What the task requires:
Extract every line below that contains the word "more".

[Collected data]
·····
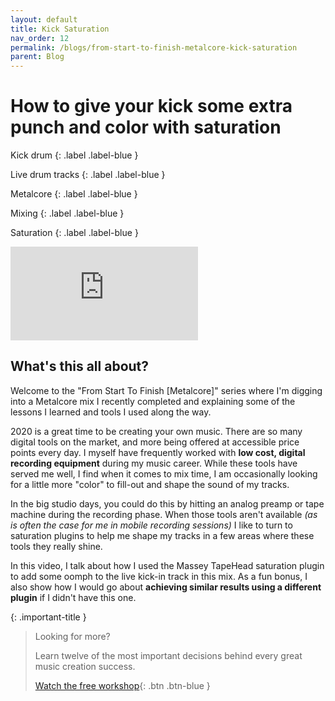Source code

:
 ```yaml
---
layout: default
title: Kick Saturation
nav_order: 12
permalink: /blogs/from-start-to-finish-metalcore-kick-saturation
parent: Blog
---
```


# How to give your kick some extra punch and color with saturation

Kick drum
{: .label .label-blue }

Live drum tracks
{: .label .label-blue }

Metalcore
{: .label .label-blue }

Mixing
{: .label .label-blue }

Saturation
{: .label .label-blue }

<div class="video-container">
  <iframe src="https://www.youtube-nocookie.com/embed/m5c46goglL4?rel=0" title="YouTube video player" frameborder="0" allow="accelerometer; autoplay; clipboard-write; encrypted-media; gyroscope; picture-in-picture" allowfullscreen></iframe>
</div>

## What's this all about?

Welcome to the "From Start To Finish [Metalcore]" series where I'm digging into a Metalcore mix I recently completed and explaining some of the lessons I learned and tools I used along the way.

2020 is a great time to be creating your own music. There are so many digital tools on the market, and more being offered at accessible price points every day. I myself have frequently worked with **low cost, digital recording equipment** during my music career. While these tools have served me well, I find when it comes to mix time, I am occasionally looking for a little more "color" to fill-out and shape the sound of my tracks.

In the big studio days, you could do this by hitting an analog preamp or tape machine during the recording phase. When those tools aren't available _(as is often the case for me in mobile recording sessions)_ I like to turn to saturation plugins to help me shape my tracks in a few areas where these tools they really shine.

In this video, I talk about how I used the Massey TapeHead saturation plugin to add some oomph to the live kick-in track in this mix. As a fun bonus, I also show how I would go about **achieving similar results using a different plugin** if I didn't have this one.

{: .important-title }
> Looking for more?
>
> Learn twelve of the most important decisions behind every great music creation success.
>
> [Watch the free workshop](workshop){: .btn .btn-blue }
·····
Written solution:
2020 is a great time to be creating your own music. There are so many digital tools on the market, and more being offered at accessible price points every day. I myself have frequently worked with **low cost, digital recording equipment** during my music career. While these tools have served me well, I find when it comes to mix time, I am occasionally looking for a little more "color" to fill-out and shape the sound of my tracks.
> Looking for more?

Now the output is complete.